Each entry is to be given again precisely, and no picture may be carried over.

⟨

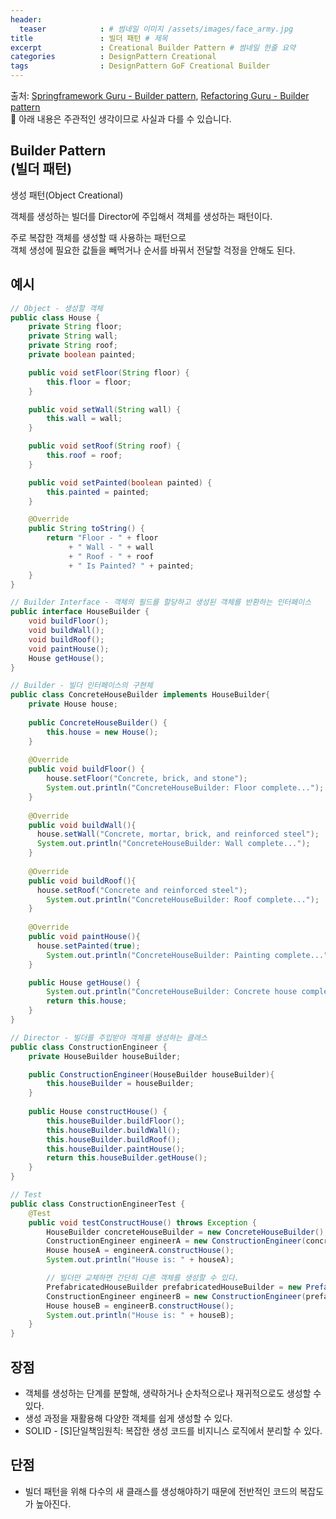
 ```yaml
---
header:
  teaser            : # 썸네일 이미지 /assets/images/face_army.jpg
title               : 빌더 패턴 # 제목
excerpt             : Creational Builder Pattern # 썸네일 한줄 요약
categories          : DesignPattern Creational
tags                : DesignPattern GoF Creational Builder
---
```


출처: [Springframework Guru - Builder pattern](https://springframework.guru/gang-of-four-design-patterns/builder-pattern/), [Refactoring Guru - Builder pattern](https://refactoring.guru/design-patterns/builder)  
🚫 아래 내용은 주관적인 생각이므로 사실과 다를 수 있습니다.

## Builder Pattern<br>(빌더 패턴)

생성 패턴(Object Creational)

객체를 생성하는 빌더를 Director에 주입해서 객체를 생성하는 패턴이다.  

주로 복잡한 객체를 생성할 때 사용하는 패턴으로  
객체 생성에 필요한 값들을 빼먹거나 순서를 바꿔서 전달할 걱정을 안해도 된다.  

## 예시

```java
// Object - 생성할 객체
public class House {
    private String floor;
    private String wall;
    private String roof;
    private boolean painted;

    public void setFloor(String floor) {
        this.floor = floor;
    }

    public void setWall(String wall) {
        this.wall = wall;
    }

    public void setRoof(String roof) {
        this.roof = roof;
    }

    public void setPainted(boolean painted) {
        this.painted = painted;
    }

    @Override
    public String toString() {
        return "Floor - " + floor
             + " Wall - " + wall
             + " Roof - " + roof
             + " Is Painted? " + painted;
    }
}
```


```java
// Builder Interface - 객체의 필드를 할당하고 생성된 객체를 반환하는 인터페이스
public interface HouseBuilder {
    void buildFloor();
    void buildWall();
    void buildRoof();
    void paintHouse();
    House getHouse();
}
```

```java
// Builder - 빌더 인터페이스의 구현체
public class ConcreteHouseBuilder implements HouseBuilder{
    private House house;
    
    public ConcreteHouseBuilder() {
        this.house = new House();
    }
    
    @Override
    public void buildFloor() {
        house.setFloor("Concrete, brick, and stone");
        System.out.println("ConcreteHouseBuilder: Floor complete...");
    }
    
    @Override
    public void buildWall(){
      house.setWall("Concrete, mortar, brick, and reinforced steel");
      System.out.println("ConcreteHouseBuilder: Wall complete...");
    }
    
    @Override
    public void buildRoof(){
      house.setRoof("Concrete and reinforced steel");
        System.out.println("ConcreteHouseBuilder: Roof complete...");
    }
    
    @Override
    public void paintHouse(){
      house.setPainted(true);
        System.out.println("ConcreteHouseBuilder: Painting complete...");
    }

    public House getHouse() {
        System.out.println("ConcreteHouseBuilder: Concrete house complete...");
        return this.house;
    }
}
```

```java
// Director - 빌더를 주입받아 객체를 생성하는 클래스
public class ConstructionEngineer {
    private HouseBuilder houseBuilder;

    public ConstructionEngineer(HouseBuilder houseBuilder){
        this.houseBuilder = houseBuilder;
    }
    
    public House constructHouse() {
        this.houseBuilder.buildFloor();
        this.houseBuilder.buildWall();
        this.houseBuilder.buildRoof();
        this.houseBuilder.paintHouse();
        return this.houseBuilder.getHouse();
    }
}
```

```java
// Test
public class ConstructionEngineerTest {
    @Test
    public void testConstructHouse() throws Exception {
        HouseBuilder concreteHouseBuilder = new ConcreteHouseBuilder();
        ConstructionEngineer engineerA = new ConstructionEngineer(concreteHouseBuilder);
        House houseA = engineerA.constructHouse();
        System.out.println("House is: " + houseA);

        // 빌더만 교체하면 간단히 다른 객체를 생성할 수 있다.
        PrefabricatedHouseBuilder prefabricatedHouseBuilder = new PrefabricatedHouseBuilder();
        ConstructionEngineer engineerB = new ConstructionEngineer(prefabricatedHouseBuilder);
        House houseB = engineerB.constructHouse();
        System.out.println("House is: " + houseB);
    }
}
```

## 장점

- 객체를 생성하는 단계를 분할해, 생략하거나 순차적으로나 재귀적으로도 생성할 수 있다.
- 생성 과정을 재활용해 다양한 객체를 쉽게 생성할 수 있다.
- SOLID - [S]단일책임원칙: 복잡한 생성 코드를 비지니스 로직에서 분리할 수 있다.

## 단점

- 빌더 패턴을 위해 다수의 새 클래스를 생성해야하기 때문에 전반적인 코드의 복잡도가 높아진다.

⟩

Response:
 ```yaml
---
header:
  teaser            : # 썸네일 이미지 /assets/images/face_army.jpg
title               : 빌더 패턴 # 제목
excerpt             : Creational Builder Pattern # 썸네일 한줄 요약
categories          : DesignPattern Creational
tags                : DesignPattern GoF Creational Builder
---
```


출처: [Springframework Guru - Builder pattern](https://springframework.guru/gang-of-four-design-patterns/builder-pattern/), [Refactoring Guru - Builder pattern](https://refactoring.guru/design-patterns/builder)  
🚫 아래 내용은 주관적인 생각이므로 사실과 다를 수 있습니다.

## Builder Pattern<br>(빌더 패턴)

생성 패턴(Object Creational)

객체를 생성하는 빌더를 Director에 주입해서 객체를 생성하는 패턴이다.  

주로 복잡한 객체를 생성할 때 사용하는 패턴으로  
객체 생성에 필요한 값들을 빼먹거나 순서를 바꿔서 전달할 걱정을 안해도 된다.  

## 예시

```java
// Object - 생성할 객체
public class House {
    private String floor;
    private String wall;
    private String roof;
    private boolean painted;

    public void setFloor(String floor) {
        this.floor = floor;
    }

    public void setWall(String wall) {
        this.wall = wall;
    }

    public void setRoof(String roof) {
        this.roof = roof;
    }

    public void setPainted(boolean painted) {
        this.painted = painted;
    }

    @Override
    public String toString() {
        return "Floor - " + floor
             + " Wall - " + wall
             + " Roof - " + roof
             + " Is Painted? " + painted;
    }
}
```


```java
// Builder Interface - 객체의 필드를 할당하고 생성된 객체를 반환하는 인터페이스
public interface HouseBuilder {
    void buildFloor();
    void buildWall();
    void buildRoof();
    void paintHouse();
    House getHouse();
}
```

```java
// Builder - 빌더 인터페이스의 구현체
public class ConcreteHouseBuilder implements HouseBuilder{
    private House house;
    
    public ConcreteHouseBuilder() {
        this.house = new House();
    }
    
    @Override
    public void buildFloor() {
        house.setFloor("Concrete, brick, and stone");
        System.out.println("ConcreteHouseBuilder: Floor complete...");
    }
    
    @Override
    public void buildWall(){
      house.setWall("Concrete, mortar, brick, and reinforced steel");
      System.out.println("ConcreteHouseBuilder: Wall complete...");
    }
    
    @Override
    public void buildRoof(){
      house.setRoof("Concrete and reinforced steel");
        System.out.println("ConcreteHouseBuilder: Roof complete...");
    }
    
    @Override
    public void paintHouse(){
      house.setPainted(true);
        System.out.println("ConcreteHouseBuilder: Painting complete...");
    }

    public House getHouse() {
        System.out.println("ConcreteHouseBuilder: Concrete house complete...");
        return this.house;
    }
}
```

```java
// Director - 빌더를 주입받아 객체를 생성하는 클래스
public class ConstructionEngineer {
    private HouseBuilder houseBuilder;

    public ConstructionEngineer(HouseBuilder houseBuilder){
        this.houseBuilder = houseBuilder;
    }
    
    public House constructHouse() {
        this.houseBuilder.buildFloor();
        this.houseBuilder.buildWall();
        this.houseBuilder.buildRoof();
        this.houseBuilder.paintHouse();
        return this.houseBuilder.getHouse();
    }
}
```

```java
// Test
public class ConstructionEngineerTest {
    @Test
    public void testConstructHouse() throws Exception {
        HouseBuilder concreteHouseBuilder = new ConcreteHouseBuilder();
        ConstructionEngineer engineerA = new ConstructionEngineer(concreteHouseBuilder);
        House houseA = engineerA.constructHouse();
        System.out.println("House is: " + houseA);

        // 빌더만 교체하면 간단히 다른 객체를 생성할 수 있다.
        PrefabricatedHouseBuilder prefabricatedHouseBuilder = new PrefabricatedHouseBuilder();
        ConstructionEngineer engineerB = new ConstructionEngineer(prefabricatedHouseBuilder);
        House houseB = engineerB.constructHouse();
        System.out.println("House is: " + houseB);
    }
}
```

## 장점

- 객체를 생성하는 단계를 분할해, 생략하거나 순차적으로나 재귀적으로도 생성할 수 있다.
- 생성 과정을 재활용해 다양한 객체를 쉽게 생성할 수 있다.
- SOLID - [S]단일책임원칙: 복잡한 생성 코드를 비지니스 로직에서 분리할 수 있다.

## 단점

- 빌더 패턴을 위해 다수의 새 클래스를 생성해야하기 때문에 전반적인 코드의 복잡도가 높아진다.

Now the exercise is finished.